To simplify this visualization (without affecting its underlying detail) it is possible to use the graph search. Simply hit the magnifying glass and then click on the node in the visualization you are seeking the shortest path to. Here is the streamlined, “shortest path” version of the networks extending from Walter Withers to Ken G. Hall:

Visualisation of the shortest path between Walter Withers and Ken G. Hall

The figure of Hilda Rix Nicholas looms importantly in this trail of connection. Prompted by this insight, further investigation reveals that her work closely accords with Ken G. Hall’s depiction of women in pastoral Australian settings.

Production still, The Squatter’s Daughter (Ken G. Hall, 1933). Source: NFSA
The Fair Musterer (Hilda Rix Nicholas, 1935). Source: Queensland Art Gallery

Conclusion: The semantic web (and more)

In 1999, in his book Weaving the Web, Tim Berners Lee outlined his vision for the future of the internet:

“I have a dream for the Web . . . and it has two parts.
In the first part, the Web becomes a much more powerful means for collaboration between people. I have always imagined the information space as something to which everyone has immediate and intuitive access, and not just to browse, but to create. […] Furthermore, the dream of people-to-people communication through shared knowledge must be possible for groups of all sizes, interacting electronically with as much ease as they do now in person.
In the second part of the dream, collaborations extend to computers. Machines become capable of analyzing all the data on the Web — the content, links, and transactions between people and computers. A “Semantic Web,” which should make this possible, has yet to emerge…”

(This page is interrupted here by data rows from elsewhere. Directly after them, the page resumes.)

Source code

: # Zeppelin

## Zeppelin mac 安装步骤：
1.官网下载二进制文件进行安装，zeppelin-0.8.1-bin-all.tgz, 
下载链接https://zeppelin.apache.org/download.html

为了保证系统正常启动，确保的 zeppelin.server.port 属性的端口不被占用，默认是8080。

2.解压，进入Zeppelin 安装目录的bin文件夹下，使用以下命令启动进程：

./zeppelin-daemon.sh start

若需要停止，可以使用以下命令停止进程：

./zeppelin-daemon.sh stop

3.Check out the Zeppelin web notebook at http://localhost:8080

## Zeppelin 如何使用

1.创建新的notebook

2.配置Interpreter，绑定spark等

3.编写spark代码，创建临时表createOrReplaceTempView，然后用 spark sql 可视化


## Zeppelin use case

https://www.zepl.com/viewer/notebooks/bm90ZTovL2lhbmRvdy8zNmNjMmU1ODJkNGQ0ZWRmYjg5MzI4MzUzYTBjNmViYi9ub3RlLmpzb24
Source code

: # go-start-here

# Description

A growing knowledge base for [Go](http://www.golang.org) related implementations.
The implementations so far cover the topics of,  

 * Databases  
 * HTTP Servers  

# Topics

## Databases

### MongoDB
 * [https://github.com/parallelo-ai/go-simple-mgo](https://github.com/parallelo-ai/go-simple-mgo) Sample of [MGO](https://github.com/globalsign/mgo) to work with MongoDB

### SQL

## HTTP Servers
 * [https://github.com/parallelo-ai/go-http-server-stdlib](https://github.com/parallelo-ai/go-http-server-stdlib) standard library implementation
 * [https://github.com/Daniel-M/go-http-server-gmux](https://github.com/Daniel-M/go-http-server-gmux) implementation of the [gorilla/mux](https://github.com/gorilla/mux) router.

HuNI goes some way to putting this two-part vision into practice. It enables researchers to both create, browse and discover knowledge — through a combination of human and system generated “connections”.

To this vision HuNI also contributes the additive nature of graph databases in which new kinds of relationships can be proposed and included without disrupting the overall functionality of the knowledge base.

Everyone is welcome to add their insights and knowledge to HuNI, all you need in order to log in is a social media account.

In fact, the more that researchers use and add to HuNI, the sweeter it is for everyone.